Posted on: 09/27/2007
In this article, orthopedic surgeons from Northwestern Memorial Hospital in Chicago give us an update on carpal tunnel syndrome (CTS). They review the diagnosis, causes, and treatment of this condition. Results of new surgical methods are compared to the standard operation.

CTS remains a fairly common problem. Anything that can put pressure on the median nerve as it passes through the bones of the wrist (carpal tunnel) can cause CTS. Symptoms commonly include wrist and hand pain, numbness, and tingling. Weakness and muscle atrophy (wasting) can also occur.

The authors provide drawings of the most common, as well as unlikely, patterns of symptoms associated with CTS. They review the anatomy of the wrist bones and soft tissues, including the median nerve.

Normal pressure within the carpal tunnel is around 2.5 mm Hg. Symptoms of CTS occur when the pressure rises to 20 mm Hg. Symptoms get much worse when the pressure is 30 mm Hg or more.

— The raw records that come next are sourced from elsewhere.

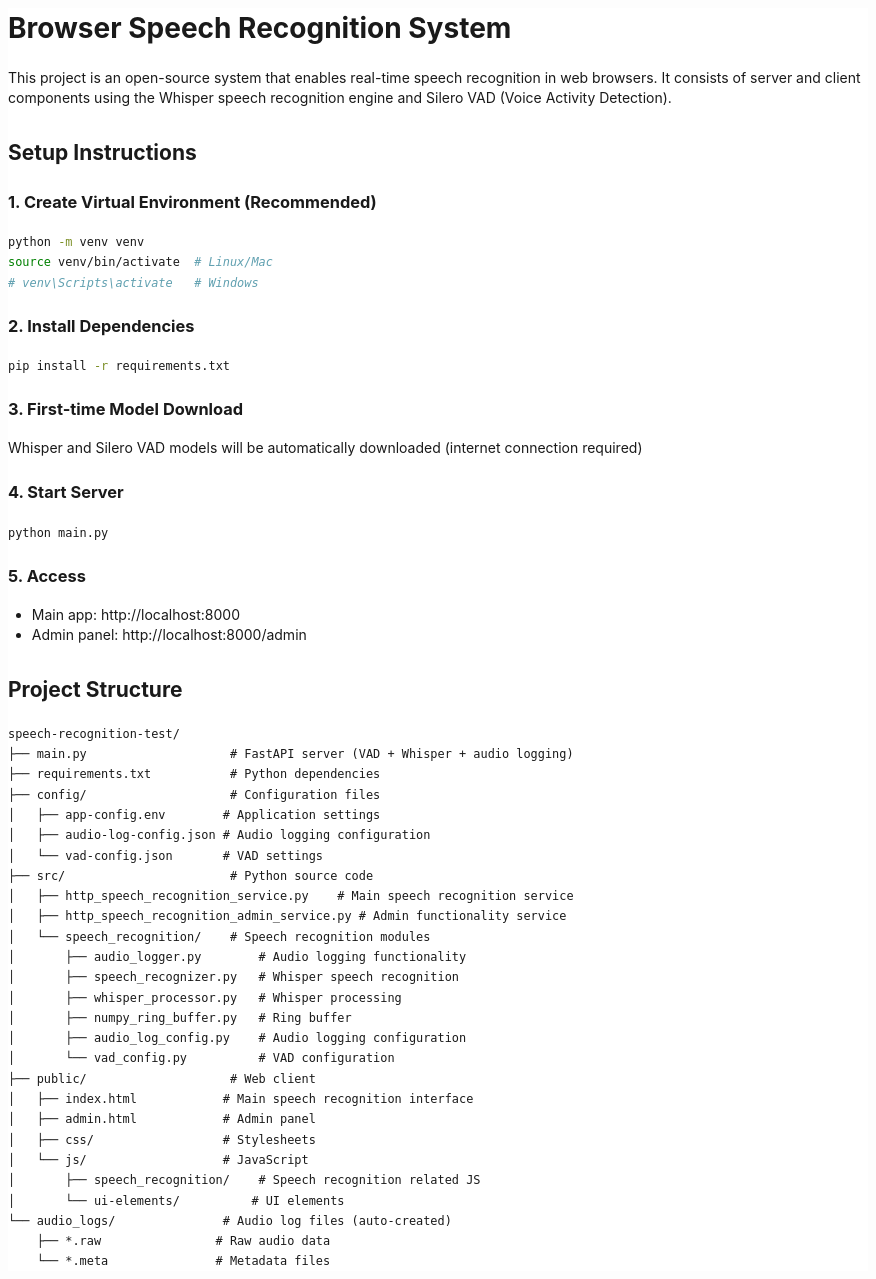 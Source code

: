 # Browser Speech Recognition System

This project is an open-source system that enables real-time speech recognition in web browsers.
It consists of server and client components using the Whisper speech recognition engine and Silero VAD (Voice Activity Detection).

## Setup Instructions

### 1. Create Virtual Environment (Recommended)
```bash
python -m venv venv
source venv/bin/activate  # Linux/Mac
# venv\Scripts\activate   # Windows
```

### 2. Install Dependencies
```bash
pip install -r requirements.txt
```

### 3. First-time Model Download
Whisper and Silero VAD models will be automatically downloaded (internet connection required)

### 4. Start Server
```bash
python main.py
```

### 5. Access
- Main app: http://localhost:8000
- Admin panel: http://localhost:8000/admin

## Project Structure
```
speech-recognition-test/
├── main.py                    # FastAPI server (VAD + Whisper + audio logging)
├── requirements.txt           # Python dependencies
├── config/                    # Configuration files
│   ├── app-config.env        # Application settings
│   ├── audio-log-config.json # Audio logging configuration
│   └── vad-config.json       # VAD settings
├── src/                       # Python source code
│   ├── http_speech_recognition_service.py    # Main speech recognition service
│   ├── http_speech_recognition_admin_service.py # Admin functionality service
│   └── speech_recognition/    # Speech recognition modules
│       ├── audio_logger.py        # Audio logging functionality
│       ├── speech_recognizer.py   # Whisper speech recognition
│       ├── whisper_processor.py   # Whisper processing
│       ├── numpy_ring_buffer.py   # Ring buffer
│       ├── audio_log_config.py    # Audio logging configuration
│       └── vad_config.py          # VAD configuration
├── public/                    # Web client
│   ├── index.html            # Main speech recognition interface
│   ├── admin.html            # Admin panel
│   ├── css/                  # Stylesheets
│   └── js/                   # JavaScript
│       ├── speech_recognition/    # Speech recognition related JS
│       └── ui-elements/          # UI elements
└── audio_logs/               # Audio log files (auto-created)
    ├── *.raw                # Raw audio data
    └── *.meta               # Metadata files
``` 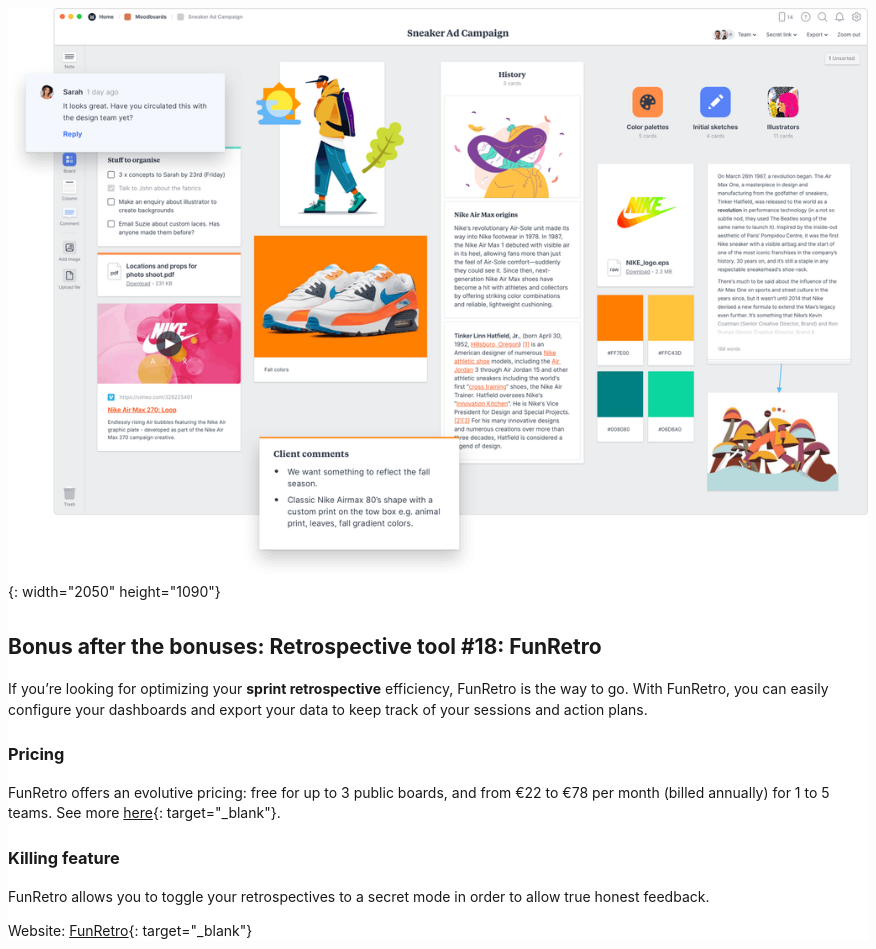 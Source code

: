 ![Milanote, retrospective tool](/uploads/milanote.png){: width="2050" height="1090"}

## Bonus after the bonuses: Retrospective tool \#18: FunRetro

If you’re looking for optimizing your **sprint retrospective** efficiency, FunRetro is the way to go. With FunRetro, you can easily configure your dashboards and export your data to keep track of your sessions and action plans.

### Pricing

FunRetro offers an evolutive pricing: free for up to 3 public boards, and from €22 to €78 per month (billed annually) for 1 to 5 teams. See more [here](https://funretro.io/pricing){: target="_blank"}.

### Killing feature

FunRetro allows you to toggle your retrospectives to a secret mode in order to allow true honest feedback.&nbsp;&nbsp;

Website: [FunRetro](https://easyretro.io/){: target="_blank"}
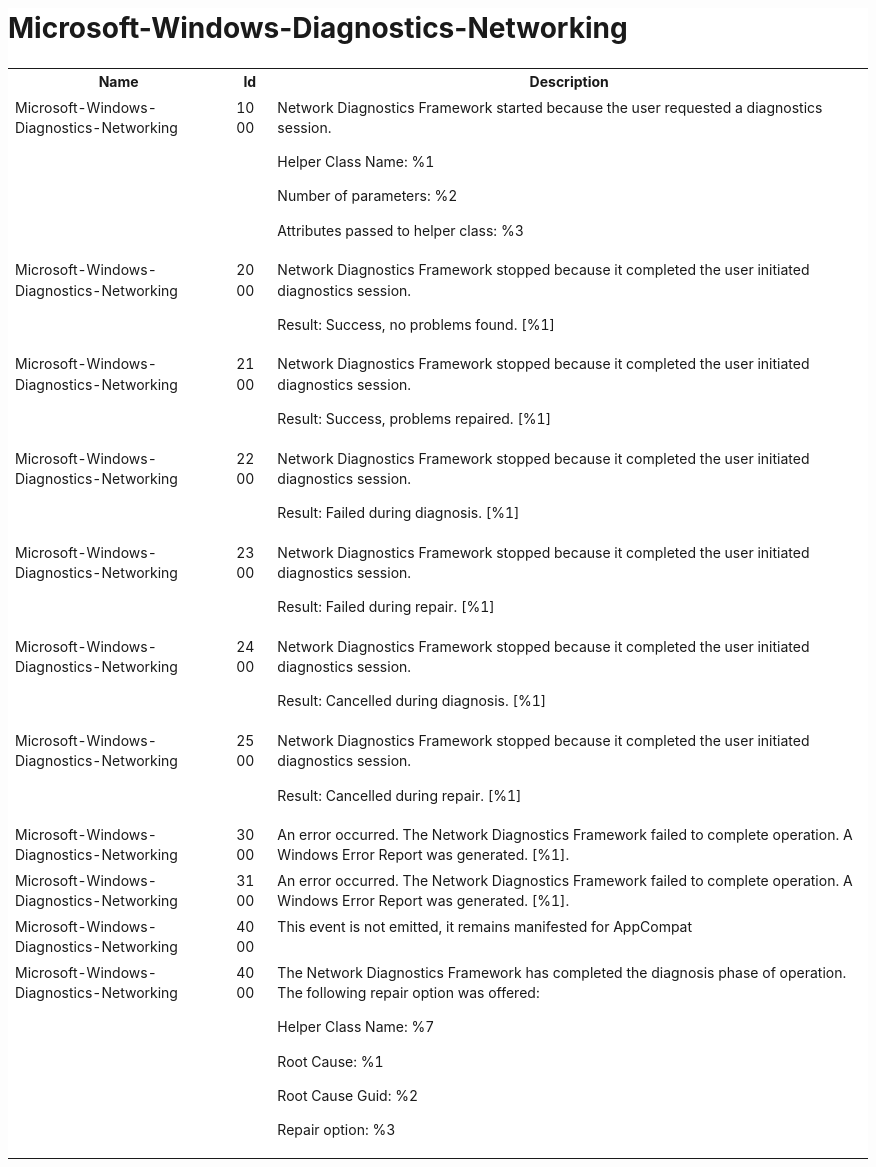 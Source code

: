 # Microsoft-Windows-Diagnostics-Networking

<table>
<colgroup><col/><col/><col/></colgroup>
<tr><th>Name</th><th>Id</th><th>Description</th></tr>
<tr><td>Microsoft-Windows-Diagnostics-Networking</td><td>1000</td><td>Network Diagnostics Framework started because the user requested a diagnostics session. 

Helper Class Name: %1 

Number of parameters: %2 

Attributes passed to helper class: 
%3</td></tr>
<tr><td>Microsoft-Windows-Diagnostics-Networking</td><td>2000</td><td>Network Diagnostics Framework stopped because it completed the user initiated diagnostics session. 

Result: Success, no problems found. [%1]</td></tr>
<tr><td>Microsoft-Windows-Diagnostics-Networking</td><td>2100</td><td>Network Diagnostics Framework stopped because it completed the user initiated diagnostics session. 

Result: Success, problems repaired. [%1]</td></tr>
<tr><td>Microsoft-Windows-Diagnostics-Networking</td><td>2200</td><td>Network Diagnostics Framework stopped because it completed the user initiated diagnostics session. 

Result: Failed during diagnosis. [%1]</td></tr>
<tr><td>Microsoft-Windows-Diagnostics-Networking</td><td>2300</td><td>Network Diagnostics Framework stopped because it completed the user initiated diagnostics session. 

Result: Failed during repair. [%1]</td></tr>
<tr><td>Microsoft-Windows-Diagnostics-Networking</td><td>2400</td><td>Network Diagnostics Framework stopped because it completed the user initiated diagnostics session. 

Result: Cancelled during diagnosis. [%1]</td></tr>
<tr><td>Microsoft-Windows-Diagnostics-Networking</td><td>2500</td><td>Network Diagnostics Framework stopped because it completed the user initiated diagnostics session. 

Result: Cancelled during repair. [%1]</td></tr>
<tr><td>Microsoft-Windows-Diagnostics-Networking</td><td>3000</td><td>An error occurred. The Network Diagnostics Framework failed to complete operation. A Windows Error Report was generated. [%1].</td></tr>
<tr><td>Microsoft-Windows-Diagnostics-Networking</td><td>3100</td><td>An error occurred. The Network Diagnostics Framework failed to complete operation. A Windows Error Report was generated. [%1].</td></tr>
<tr><td>Microsoft-Windows-Diagnostics-Networking</td><td>4000</td><td>This event is not emitted, it remains manifested for AppCompat</td></tr>
<tr><td>Microsoft-Windows-Diagnostics-Networking</td><td>4000</td><td>The Network Diagnostics Framework has completed the diagnosis phase of operation. The following repair option was offered: 

Helper Class Name: %7

Root Cause: %1 

Root Cause Guid: %2 

Repair option: %3 
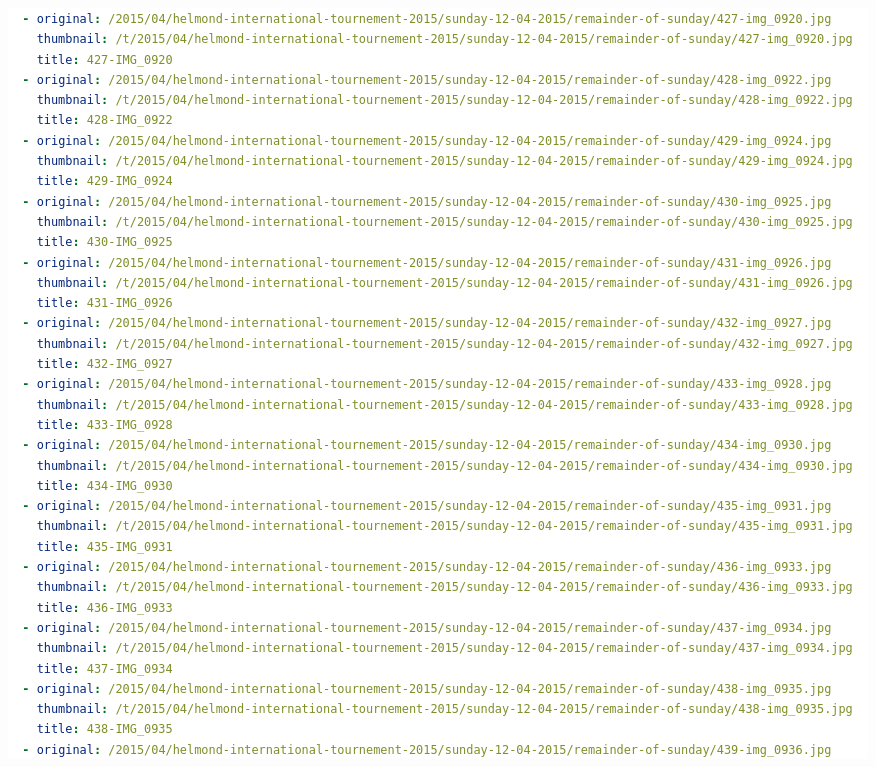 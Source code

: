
 ```yaml
  - original: /2015/04/helmond-international-tournement-2015/sunday-12-04-2015/remainder-of-sunday/427-img_0920.jpg
    thumbnail: /t/2015/04/helmond-international-tournement-2015/sunday-12-04-2015/remainder-of-sunday/427-img_0920.jpg
    title: 427-IMG_0920
  - original: /2015/04/helmond-international-tournement-2015/sunday-12-04-2015/remainder-of-sunday/428-img_0922.jpg
    thumbnail: /t/2015/04/helmond-international-tournement-2015/sunday-12-04-2015/remainder-of-sunday/428-img_0922.jpg
    title: 428-IMG_0922
  - original: /2015/04/helmond-international-tournement-2015/sunday-12-04-2015/remainder-of-sunday/429-img_0924.jpg
    thumbnail: /t/2015/04/helmond-international-tournement-2015/sunday-12-04-2015/remainder-of-sunday/429-img_0924.jpg
    title: 429-IMG_0924
  - original: /2015/04/helmond-international-tournement-2015/sunday-12-04-2015/remainder-of-sunday/430-img_0925.jpg
    thumbnail: /t/2015/04/helmond-international-tournement-2015/sunday-12-04-2015/remainder-of-sunday/430-img_0925.jpg
    title: 430-IMG_0925
  - original: /2015/04/helmond-international-tournement-2015/sunday-12-04-2015/remainder-of-sunday/431-img_0926.jpg
    thumbnail: /t/2015/04/helmond-international-tournement-2015/sunday-12-04-2015/remainder-of-sunday/431-img_0926.jpg
    title: 431-IMG_0926
  - original: /2015/04/helmond-international-tournement-2015/sunday-12-04-2015/remainder-of-sunday/432-img_0927.jpg
    thumbnail: /t/2015/04/helmond-international-tournement-2015/sunday-12-04-2015/remainder-of-sunday/432-img_0927.jpg
    title: 432-IMG_0927
  - original: /2015/04/helmond-international-tournement-2015/sunday-12-04-2015/remainder-of-sunday/433-img_0928.jpg
    thumbnail: /t/2015/04/helmond-international-tournement-2015/sunday-12-04-2015/remainder-of-sunday/433-img_0928.jpg
    title: 433-IMG_0928
  - original: /2015/04/helmond-international-tournement-2015/sunday-12-04-2015/remainder-of-sunday/434-img_0930.jpg
    thumbnail: /t/2015/04/helmond-international-tournement-2015/sunday-12-04-2015/remainder-of-sunday/434-img_0930.jpg
    title: 434-IMG_0930
  - original: /2015/04/helmond-international-tournement-2015/sunday-12-04-2015/remainder-of-sunday/435-img_0931.jpg
    thumbnail: /t/2015/04/helmond-international-tournement-2015/sunday-12-04-2015/remainder-of-sunday/435-img_0931.jpg
    title: 435-IMG_0931
  - original: /2015/04/helmond-international-tournement-2015/sunday-12-04-2015/remainder-of-sunday/436-img_0933.jpg
    thumbnail: /t/2015/04/helmond-international-tournement-2015/sunday-12-04-2015/remainder-of-sunday/436-img_0933.jpg
    title: 436-IMG_0933
  - original: /2015/04/helmond-international-tournement-2015/sunday-12-04-2015/remainder-of-sunday/437-img_0934.jpg
    thumbnail: /t/2015/04/helmond-international-tournement-2015/sunday-12-04-2015/remainder-of-sunday/437-img_0934.jpg
    title: 437-IMG_0934
  - original: /2015/04/helmond-international-tournement-2015/sunday-12-04-2015/remainder-of-sunday/438-img_0935.jpg
    thumbnail: /t/2015/04/helmond-international-tournement-2015/sunday-12-04-2015/remainder-of-sunday/438-img_0935.jpg
    title: 438-IMG_0935
  - original: /2015/04/helmond-international-tournement-2015/sunday-12-04-2015/remainder-of-sunday/439-img_0936.jpg
``` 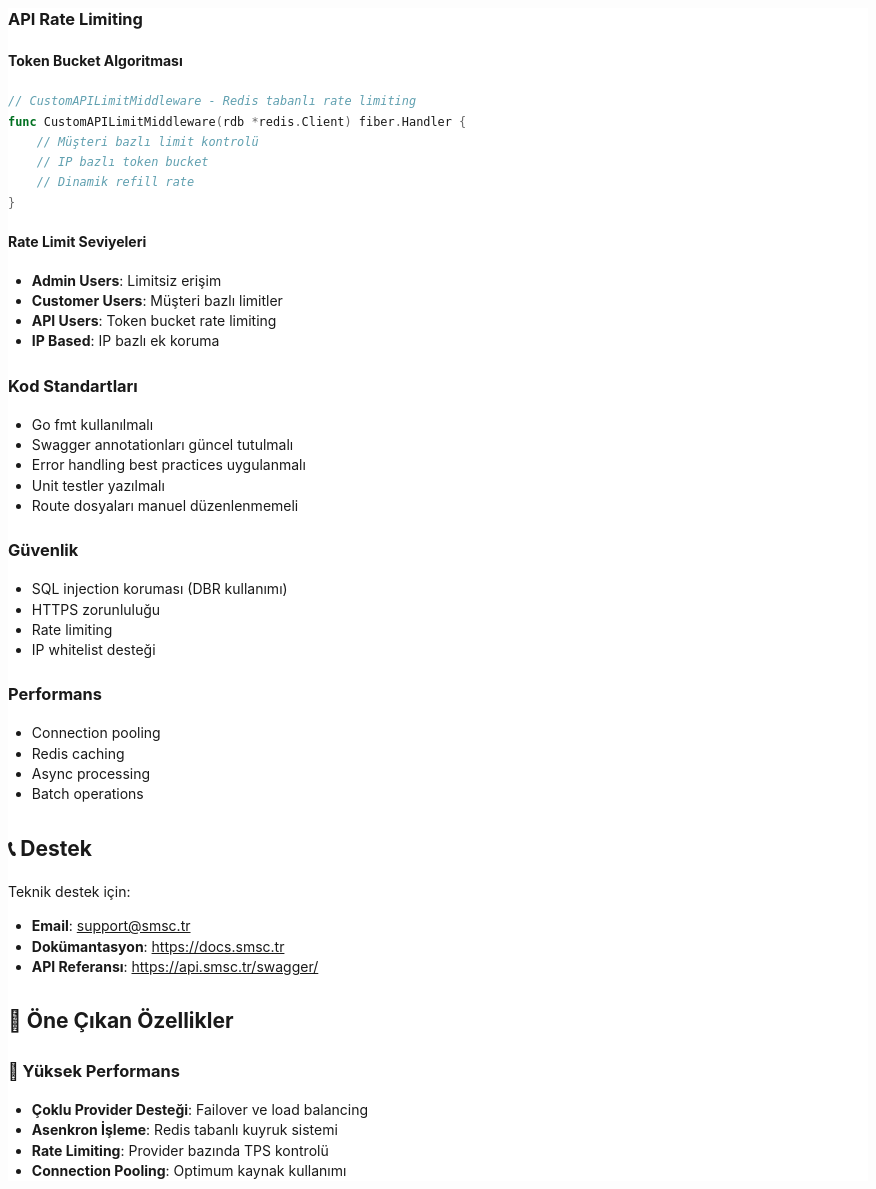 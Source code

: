 ### API Rate Limiting

#### Token Bucket Algoritması
```go
// CustomAPILimitMiddleware - Redis tabanlı rate limiting
func CustomAPILimitMiddleware(rdb *redis.Client) fiber.Handler {
    // Müşteri bazlı limit kontrolü
    // IP bazlı token bucket
    // Dinamik refill rate
}
```

#### Rate Limit Seviyeleri
- **Admin Users**: Limitsiz erişim
- **Customer Users**: Müşteri bazlı limitler
- **API Users**: Token bucket rate limiting
- **IP Based**: IP bazlı ek koruma

### Kod Standartları
- Go fmt kullanılmalı
- Swagger annotationları güncel tutulmalı
- Error handling best practices uygulanmalı
- Unit testler yazılmalı
- Route dosyaları manuel düzenlenmemeli

### Güvenlik
- SQL injection koruması (DBR kullanımı)
- HTTPS zorunluluğu
- Rate limiting
- IP whitelist desteği

### Performans
- Connection pooling
- Redis caching
- Async processing
- Batch operations

## 📞 Destek

Teknik destek için:
- **Email**: support@smsc.tr
- **Dokümantasyon**: https://docs.smsc.tr
- **API Referansı**: https://api.smsc.tr/swagger/

## 🌟 Öne Çıkan Özellikler

### 🚀 Yüksek Performans
- **Çoklu Provider Desteği**: Failover ve load balancing
- **Asenkron İşleme**: Redis tabanlı kuyruk sistemi
- **Rate Limiting**: Provider bazında TPS kontrolü
- **Connection Pooling**: Optimum kaynak kullanımı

No one knows for sure yet why so many people develop CTS. Trauma, shape of the wrist, tumors, and some systemic conditions are listed. Repetitive use has always been blamed for many cases of CTS. But it's also true that just as often, people doing the same job for the same amount of time don't develop CTS. Why the difference? We still don't know.

Treatment depends on many factors such as how long the CTS has been present. If the cause is identified, then treatment may be centered on the specific problem (for example, taking vitamin B supplements for CTS caused by vitamin B deficiency).

Conservative (nonsurgical) care is usually tried first. This might include physical therapy, splinting, and/or antiinflammatory drugs. Surgery is advised when all other forms of treatment have failed or in the case of trauma or infection.

Surgery is done to release the transverse carpal ligament (TCL). The TCL stretches across the median nerve. Cutting it takes the pressure off the nerve. This operation can be done with an open incision or with a closed approach using an endoscope.

Endoscopic carpal tunnel release uses a thin, narrow tool that slips under the skin and into the carpal tunnel. Then the TCL is cut in half. The tool can be slipped back out with less risk of soft tissue or nerve injury. Results are the same between these two methods when patients are examined three months later.

The author say that more studies are still needed to better understand CTS. The result could mean more effective, less invasive treatments. Understanding the causes of CTS may help us find ways to prevent it as well.

References:
C. Sabin Cranford, MD, et al. Carpal Tunnel Syndrome. In Journal of the American Academy of Orthopaedic Surgeons. September 2007. Vol. 15. No. 9. Pp. 537-548.